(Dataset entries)
= Beginning of Section =

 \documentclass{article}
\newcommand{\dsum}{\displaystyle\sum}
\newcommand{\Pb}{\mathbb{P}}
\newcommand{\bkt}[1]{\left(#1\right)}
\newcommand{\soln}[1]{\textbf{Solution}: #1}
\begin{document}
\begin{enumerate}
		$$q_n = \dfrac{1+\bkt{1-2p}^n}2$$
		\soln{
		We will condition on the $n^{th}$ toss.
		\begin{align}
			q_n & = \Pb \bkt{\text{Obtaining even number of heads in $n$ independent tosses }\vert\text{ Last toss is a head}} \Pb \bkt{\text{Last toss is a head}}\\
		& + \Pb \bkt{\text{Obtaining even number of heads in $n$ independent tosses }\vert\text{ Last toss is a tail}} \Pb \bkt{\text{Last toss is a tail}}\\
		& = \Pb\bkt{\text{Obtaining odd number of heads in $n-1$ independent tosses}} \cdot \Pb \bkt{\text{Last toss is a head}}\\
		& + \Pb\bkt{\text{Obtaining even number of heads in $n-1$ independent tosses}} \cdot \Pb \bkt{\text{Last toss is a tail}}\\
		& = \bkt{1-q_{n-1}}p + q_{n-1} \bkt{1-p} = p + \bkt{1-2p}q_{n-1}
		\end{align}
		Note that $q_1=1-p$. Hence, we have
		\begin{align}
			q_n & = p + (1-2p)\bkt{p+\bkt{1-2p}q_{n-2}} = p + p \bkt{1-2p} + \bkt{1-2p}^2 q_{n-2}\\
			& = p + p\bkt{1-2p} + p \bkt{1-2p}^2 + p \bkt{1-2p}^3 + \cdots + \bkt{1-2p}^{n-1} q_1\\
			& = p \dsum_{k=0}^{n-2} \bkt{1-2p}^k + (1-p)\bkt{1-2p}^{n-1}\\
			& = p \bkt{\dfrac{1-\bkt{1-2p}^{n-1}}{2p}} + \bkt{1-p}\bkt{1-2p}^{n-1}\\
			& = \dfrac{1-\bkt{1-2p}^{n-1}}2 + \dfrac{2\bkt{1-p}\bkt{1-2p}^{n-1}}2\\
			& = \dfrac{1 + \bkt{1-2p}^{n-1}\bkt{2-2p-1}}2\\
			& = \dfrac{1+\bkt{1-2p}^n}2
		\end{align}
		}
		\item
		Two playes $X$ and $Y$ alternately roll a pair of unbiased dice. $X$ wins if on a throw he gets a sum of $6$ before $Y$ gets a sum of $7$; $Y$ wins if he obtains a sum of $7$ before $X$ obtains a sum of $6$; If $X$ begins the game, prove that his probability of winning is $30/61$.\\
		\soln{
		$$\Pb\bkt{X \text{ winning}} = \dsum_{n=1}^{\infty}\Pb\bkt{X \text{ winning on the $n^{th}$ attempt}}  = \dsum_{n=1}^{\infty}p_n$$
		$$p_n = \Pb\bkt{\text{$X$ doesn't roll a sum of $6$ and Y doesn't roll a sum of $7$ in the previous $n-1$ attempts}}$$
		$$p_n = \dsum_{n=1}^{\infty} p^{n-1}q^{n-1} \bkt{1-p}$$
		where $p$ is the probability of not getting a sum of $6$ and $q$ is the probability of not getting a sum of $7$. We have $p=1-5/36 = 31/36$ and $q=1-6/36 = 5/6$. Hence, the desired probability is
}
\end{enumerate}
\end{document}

= End of Section =

● WORK ORDER:
Report back every line of the entries in which "infty" occurs.

● SOLVED EXERCISE:
		$$\Pb\bkt{X \text{ winning}} = \dsum_{n=1}^{\infty}\Pb\bkt{X \text{ winning on the $n^{th}$ attempt}}  = \dsum_{n=1}^{\infty}p_n$$
		$$p_n = \dsum_{n=1}^{\infty} p^{n-1}q^{n-1} \bkt{1-p}$$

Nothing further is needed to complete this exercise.